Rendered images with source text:
== Segment start ==

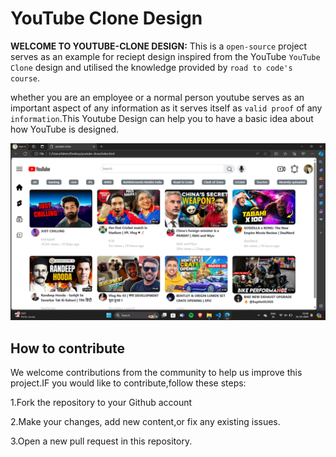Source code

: # YouTube Clone Design

**WELCOME TO YOUTUBE-CLONE DESIGN:**
This is a `open-source` project serves as an example for reciept design inspired from the YouTube `YouTube Clone` design and utilised the knowledge provided by `road to code's
course`.

whether you are an employee or a normal person youtube serves as an important aspect of any information as it serves itself as `valid proof` of any `information`.This Youtube Design can help you to have a basic idea about how YouTube is designed.

![output](output1.png)

## How to contribute 

We welcome contributions from the community to help us improve this project.IF you would like to contribute,follow these steps:

1.Fork the repository to your Github account 

2.Make your changes, add new content,or fix any existing issues.

3.Open a new pull request in this repository.

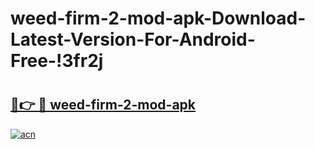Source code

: # weed-firm-2-mod-apk-Download-Latest-Version-For-Android-Free-!3fr2j

# <h2><a href="https://f8gm2l.esa.edu.pl?title=weed-firm-2-mod-apk&ref=3fr2j">🔗👉 🔴 weed-firm-2-mod-apk</a></h2>

[![acn](https://github.com/user-attachments/assets/0f9c940e-d8b0-45ae-aac7-cd30a18b3e1c)](https://f8gm2l.esa.edu.pl?title=weed-firm-2-mod-apk&ref=3fr2j)

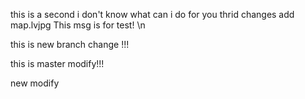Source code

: this is a second
i don't know what can i do for you
thrid changes
add map.lvjpg
This msg is for test! \n

this is new branch change !!!

this is master modify!!!

new modify

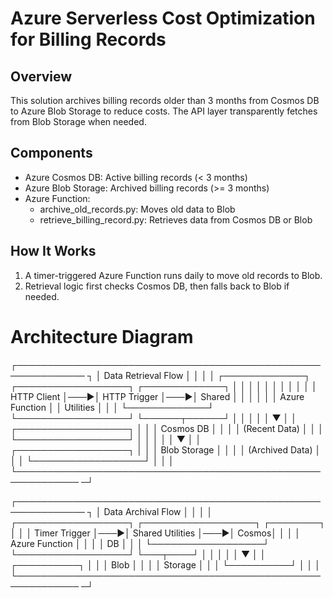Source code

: 
# Azure Serverless Cost Optimization for Billing Records

## Overview
This solution archives billing records older than 3 months from Cosmos DB to Azure Blob Storage to reduce costs. The API layer transparently fetches from Blob Storage when needed.

## Components
- Azure Cosmos DB: Active billing records (< 3 months)
- Azure Blob Storage: Archived billing records (>= 3 months)
- Azure Function:
  - archive_old_records.py: Moves old data to Blob
  - retrieve_billing_record.py: Retrieves data from Cosmos DB or Blob

## How It Works
1. A timer-triggered Azure Function runs daily to move old records to Blob.
2. Retrieval logic first checks Cosmos DB, then falls back to Blob if needed.

# Architecture Diagram
┌───────────────────────────────────────────────────────────── ┐
│                    Data Retrieval Flow                       │
│                                                              │
│  ┌─────────────┐    ┌──────────────────┐    ┌─────────────┐  │
│  │             │    │                  │    │             │  │
│  │ HTTP Client │───▶│ HTTP Trigger     │───▶│ Shared     │  │
│  │             │    │ Azure Function   │    │ Utilities   │  │
│  └─────────────┘    └──────────────────┘    └──────┬──────┘  │
│                                                    │         │
│                                                    ▼         │
│                                         ┌──────────────────┐ │
│                                         │   Cosmos DB      │ │
│                                         │ (Recent Data)    │ │
│                                         └──────────────────┘ │
│                                                    │         │
│                                                    ▼         │
│                                         ┌──────────────────┐ │
│                                         │   Blob Storage   │ │
│                                         │ (Archived Data)  │ │
│                                         └──────────────────┘ │
│                                                              │
└──────────────────────────────────────────────────────────── ─┘

┌───────────────────────────────────────────────────────────── ┐
│                    Data Archival Flow                        │
│                                                              │
│  ┌──────────────────┐    ┌──────────────────┐    ┌────────┐  │
│  │ Timer Trigger    │───▶│ Shared Utilities │───▶│ Cosmos│  │
│  │ Azure Function   │    │                  │    │ DB     │  │
│  └──────────────────┘    └──────────────────┘    └───┬────┘  │
│                                                      │       │
│                                                      ▼       │
│                                               ┌──────────┐   │
│                                               │ Blob     │   │
│                                               │ Storage  │   │
│                                               └──────────┘   │
│                                                              │
└──────────────────────────────────────────────────────────── ─┘
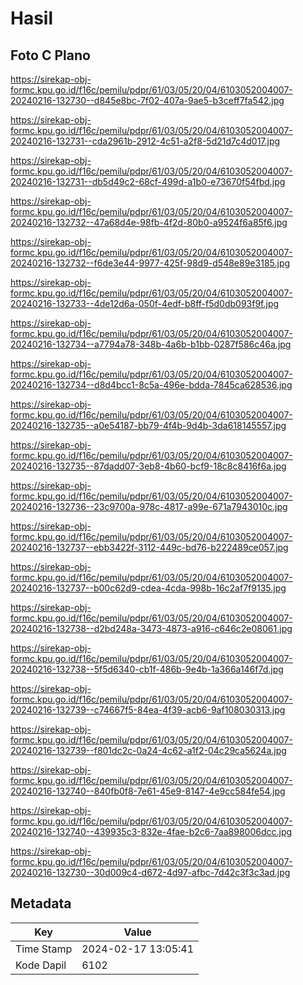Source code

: # Hasil

## Foto C Plano

https://sirekap-obj-formc.kpu.go.id/f16c/pemilu/pdpr/61/03/05/20/04/6103052004007-20240216-132730--d845e8bc-7f02-407a-9ae5-b3ceff7fa542.jpg

https://sirekap-obj-formc.kpu.go.id/f16c/pemilu/pdpr/61/03/05/20/04/6103052004007-20240216-132731--cda2961b-2912-4c51-a2f8-5d21d7c4d017.jpg

https://sirekap-obj-formc.kpu.go.id/f16c/pemilu/pdpr/61/03/05/20/04/6103052004007-20240216-132731--db5d49c2-68cf-499d-a1b0-e73670f54fbd.jpg

https://sirekap-obj-formc.kpu.go.id/f16c/pemilu/pdpr/61/03/05/20/04/6103052004007-20240216-132732--47a68d4e-98fb-4f2d-80b0-a9524f6a85f6.jpg

https://sirekap-obj-formc.kpu.go.id/f16c/pemilu/pdpr/61/03/05/20/04/6103052004007-20240216-132732--f6de3e44-9977-425f-98d9-d548e89e3185.jpg

https://sirekap-obj-formc.kpu.go.id/f16c/pemilu/pdpr/61/03/05/20/04/6103052004007-20240216-132733--4de12d6a-050f-4edf-b8ff-f5d0db093f9f.jpg

https://sirekap-obj-formc.kpu.go.id/f16c/pemilu/pdpr/61/03/05/20/04/6103052004007-20240216-132734--a7794a78-348b-4a6b-b1bb-0287f586c46a.jpg

https://sirekap-obj-formc.kpu.go.id/f16c/pemilu/pdpr/61/03/05/20/04/6103052004007-20240216-132734--d8d4bcc1-8c5a-496e-bdda-7845ca628536.jpg

https://sirekap-obj-formc.kpu.go.id/f16c/pemilu/pdpr/61/03/05/20/04/6103052004007-20240216-132735--a0e54187-bb79-4f4b-9d4b-3da618145557.jpg

https://sirekap-obj-formc.kpu.go.id/f16c/pemilu/pdpr/61/03/05/20/04/6103052004007-20240216-132735--87dadd07-3eb8-4b60-bcf9-18c8c8416f6a.jpg

https://sirekap-obj-formc.kpu.go.id/f16c/pemilu/pdpr/61/03/05/20/04/6103052004007-20240216-132736--23c9700a-978c-4817-a99e-671a7943010c.jpg

https://sirekap-obj-formc.kpu.go.id/f16c/pemilu/pdpr/61/03/05/20/04/6103052004007-20240216-132737--ebb3422f-3112-449c-bd76-b222489ce057.jpg

https://sirekap-obj-formc.kpu.go.id/f16c/pemilu/pdpr/61/03/05/20/04/6103052004007-20240216-132737--b00c62d9-cdea-4cda-998b-16c2af7f9135.jpg

https://sirekap-obj-formc.kpu.go.id/f16c/pemilu/pdpr/61/03/05/20/04/6103052004007-20240216-132738--d2bd248a-3473-4873-a916-c646c2e08061.jpg

https://sirekap-obj-formc.kpu.go.id/f16c/pemilu/pdpr/61/03/05/20/04/6103052004007-20240216-132738--5f5d6340-cb1f-486b-9e4b-1a366a146f7d.jpg

https://sirekap-obj-formc.kpu.go.id/f16c/pemilu/pdpr/61/03/05/20/04/6103052004007-20240216-132739--c74667f5-84ea-4f39-acb6-9af108030313.jpg

https://sirekap-obj-formc.kpu.go.id/f16c/pemilu/pdpr/61/03/05/20/04/6103052004007-20240216-132739--f801dc2c-0a24-4c62-a1f2-04c29ca5624a.jpg

https://sirekap-obj-formc.kpu.go.id/f16c/pemilu/pdpr/61/03/05/20/04/6103052004007-20240216-132740--840fb0f8-7e61-45e9-8147-4e9cc584fe54.jpg

https://sirekap-obj-formc.kpu.go.id/f16c/pemilu/pdpr/61/03/05/20/04/6103052004007-20240216-132740--439935c3-832e-4fae-b2c6-7aa898006dcc.jpg

https://sirekap-obj-formc.kpu.go.id/f16c/pemilu/pdpr/61/03/05/20/04/6103052004007-20240216-132730--30d009c4-d672-4d97-afbc-7d42c3f3c3ad.jpg


## Metadata

| Key        | Value               |
| ---------- | ------------------- |
| Time Stamp | 2024-02-17 13:05:41 |
| Kode Dapil | 6102                |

== Segment end ==

= Work instruction =
Among the lines above, find those with the string "changes" and copy them.

= Solution =
2.Make your changes, add new content,or fix any existing issues.
thrid changes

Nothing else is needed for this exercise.